[Opening STUDY MATERIAL section]

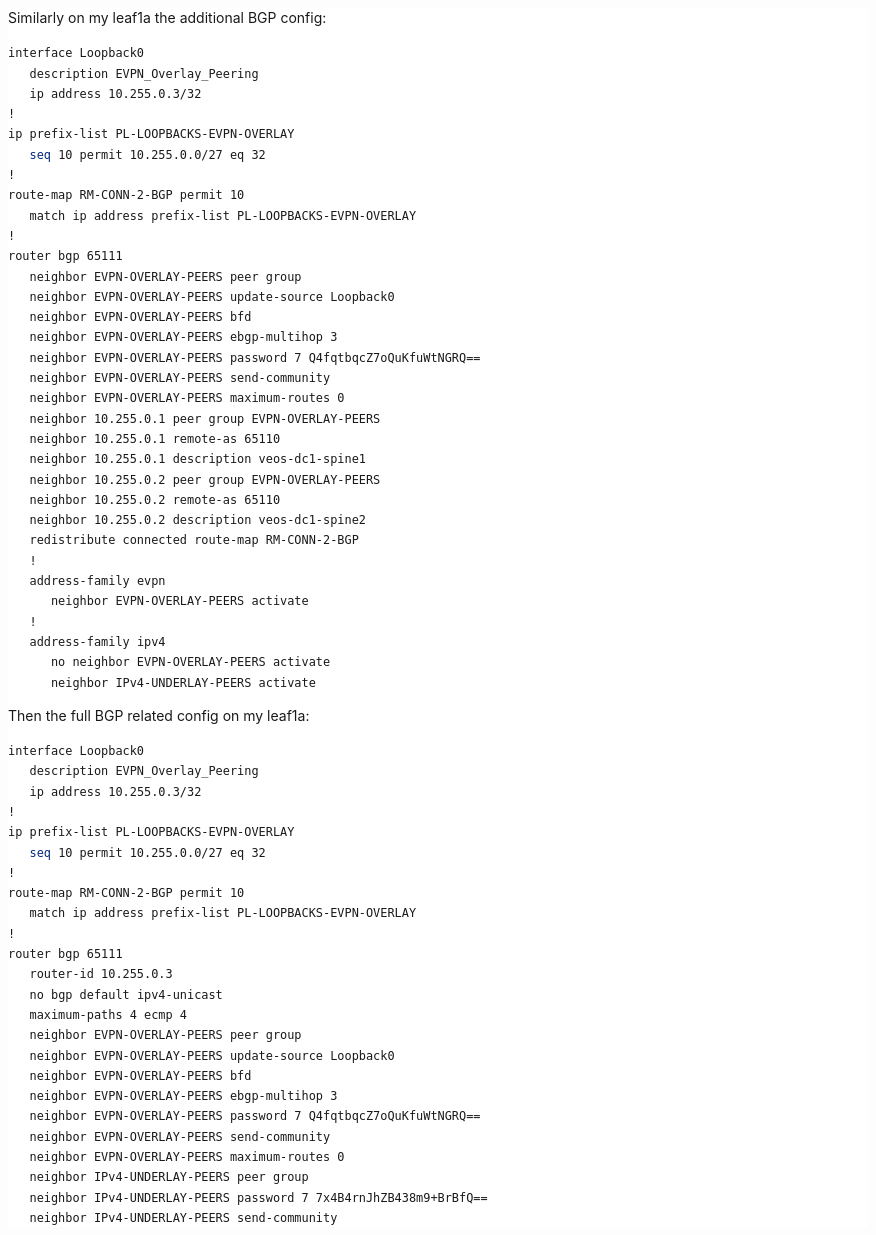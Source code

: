 

Similarly on my leaf1a the additional BGP config:

```bash
interface Loopback0
   description EVPN_Overlay_Peering
   ip address 10.255.0.3/32
!
ip prefix-list PL-LOOPBACKS-EVPN-OVERLAY
   seq 10 permit 10.255.0.0/27 eq 32
!
route-map RM-CONN-2-BGP permit 10
   match ip address prefix-list PL-LOOPBACKS-EVPN-OVERLAY
!
router bgp 65111
   neighbor EVPN-OVERLAY-PEERS peer group
   neighbor EVPN-OVERLAY-PEERS update-source Loopback0
   neighbor EVPN-OVERLAY-PEERS bfd
   neighbor EVPN-OVERLAY-PEERS ebgp-multihop 3
   neighbor EVPN-OVERLAY-PEERS password 7 Q4fqtbqcZ7oQuKfuWtNGRQ==
   neighbor EVPN-OVERLAY-PEERS send-community
   neighbor EVPN-OVERLAY-PEERS maximum-routes 0
   neighbor 10.255.0.1 peer group EVPN-OVERLAY-PEERS
   neighbor 10.255.0.1 remote-as 65110
   neighbor 10.255.0.1 description veos-dc1-spine1
   neighbor 10.255.0.2 peer group EVPN-OVERLAY-PEERS
   neighbor 10.255.0.2 remote-as 65110
   neighbor 10.255.0.2 description veos-dc1-spine2
   redistribute connected route-map RM-CONN-2-BGP
   !
   address-family evpn
      neighbor EVPN-OVERLAY-PEERS activate
   !
   address-family ipv4
      no neighbor EVPN-OVERLAY-PEERS activate
      neighbor IPv4-UNDERLAY-PEERS activate
```

Then the full BGP related config on my leaf1a:

```bash
interface Loopback0
   description EVPN_Overlay_Peering
   ip address 10.255.0.3/32
!
ip prefix-list PL-LOOPBACKS-EVPN-OVERLAY
   seq 10 permit 10.255.0.0/27 eq 32
!
route-map RM-CONN-2-BGP permit 10
   match ip address prefix-list PL-LOOPBACKS-EVPN-OVERLAY
!
router bgp 65111
   router-id 10.255.0.3
   no bgp default ipv4-unicast
   maximum-paths 4 ecmp 4
   neighbor EVPN-OVERLAY-PEERS peer group
   neighbor EVPN-OVERLAY-PEERS update-source Loopback0
   neighbor EVPN-OVERLAY-PEERS bfd
   neighbor EVPN-OVERLAY-PEERS ebgp-multihop 3
   neighbor EVPN-OVERLAY-PEERS password 7 Q4fqtbqcZ7oQuKfuWtNGRQ==
   neighbor EVPN-OVERLAY-PEERS send-community
   neighbor EVPN-OVERLAY-PEERS maximum-routes 0
   neighbor IPv4-UNDERLAY-PEERS peer group
   neighbor IPv4-UNDERLAY-PEERS password 7 7x4B4rnJhZB438m9+BrBfQ==
   neighbor IPv4-UNDERLAY-PEERS send-community
```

[Closing STUDY MATERIAL section]

• [TASK TO COMPLETE]: Exact reproduction of the entries above is what's needed; images stay out.

• [ANSWER BELOW]:
Source code

: 

Similarly on my leaf1a the additional BGP config:

```bash
interface Loopback0
   description EVPN_Overlay_Peering
   ip address 10.255.0.3/32
!
ip prefix-list PL-LOOPBACKS-EVPN-OVERLAY
   seq 10 permit 10.255.0.0/27 eq 32
!
route-map RM-CONN-2-BGP permit 10
   match ip address prefix-list PL-LOOPBACKS-EVPN-OVERLAY
!
router bgp 65111
   neighbor EVPN-OVERLAY-PEERS peer group
   neighbor EVPN-OVERLAY-PEERS update-source Loopback0
   neighbor EVPN-OVERLAY-PEERS bfd
   neighbor EVPN-OVERLAY-PEERS ebgp-multihop 3
   neighbor EVPN-OVERLAY-PEERS password 7 Q4fqtbqcZ7oQuKfuWtNGRQ==
   neighbor EVPN-OVERLAY-PEERS send-community
   neighbor EVPN-OVERLAY-PEERS maximum-routes 0
   neighbor 10.255.0.1 peer group EVPN-OVERLAY-PEERS
   neighbor 10.255.0.1 remote-as 65110
   neighbor 10.255.0.1 description veos-dc1-spine1
   neighbor 10.255.0.2 peer group EVPN-OVERLAY-PEERS
   neighbor 10.255.0.2 remote-as 65110
   neighbor 10.255.0.2 description veos-dc1-spine2
   redistribute connected route-map RM-CONN-2-BGP
   !
   address-family evpn
      neighbor EVPN-OVERLAY-PEERS activate
   !
   address-family ipv4
      no neighbor EVPN-OVERLAY-PEERS activate
      neighbor IPv4-UNDERLAY-PEERS activate
```

Then the full BGP related config on my leaf1a:

```bash
interface Loopback0
   description EVPN_Overlay_Peering
   ip address 10.255.0.3/32
!
ip prefix-list PL-LOOPBACKS-EVPN-OVERLAY
   seq 10 permit 10.255.0.0/27 eq 32
!
route-map RM-CONN-2-BGP permit 10
   match ip address prefix-list PL-LOOPBACKS-EVPN-OVERLAY
!
router bgp 65111
   router-id 10.255.0.3
   no bgp default ipv4-unicast
   maximum-paths 4 ecmp 4
   neighbor EVPN-OVERLAY-PEERS peer group
   neighbor EVPN-OVERLAY-PEERS update-source Loopback0
   neighbor EVPN-OVERLAY-PEERS bfd
   neighbor EVPN-OVERLAY-PEERS ebgp-multihop 3
   neighbor EVPN-OVERLAY-PEERS password 7 Q4fqtbqcZ7oQuKfuWtNGRQ==
   neighbor EVPN-OVERLAY-PEERS send-community
   neighbor EVPN-OVERLAY-PEERS maximum-routes 0
   neighbor IPv4-UNDERLAY-PEERS peer group
   neighbor IPv4-UNDERLAY-PEERS password 7 7x4B4rnJhZB438m9+BrBfQ==
   neighbor IPv4-UNDERLAY-PEERS send-community
```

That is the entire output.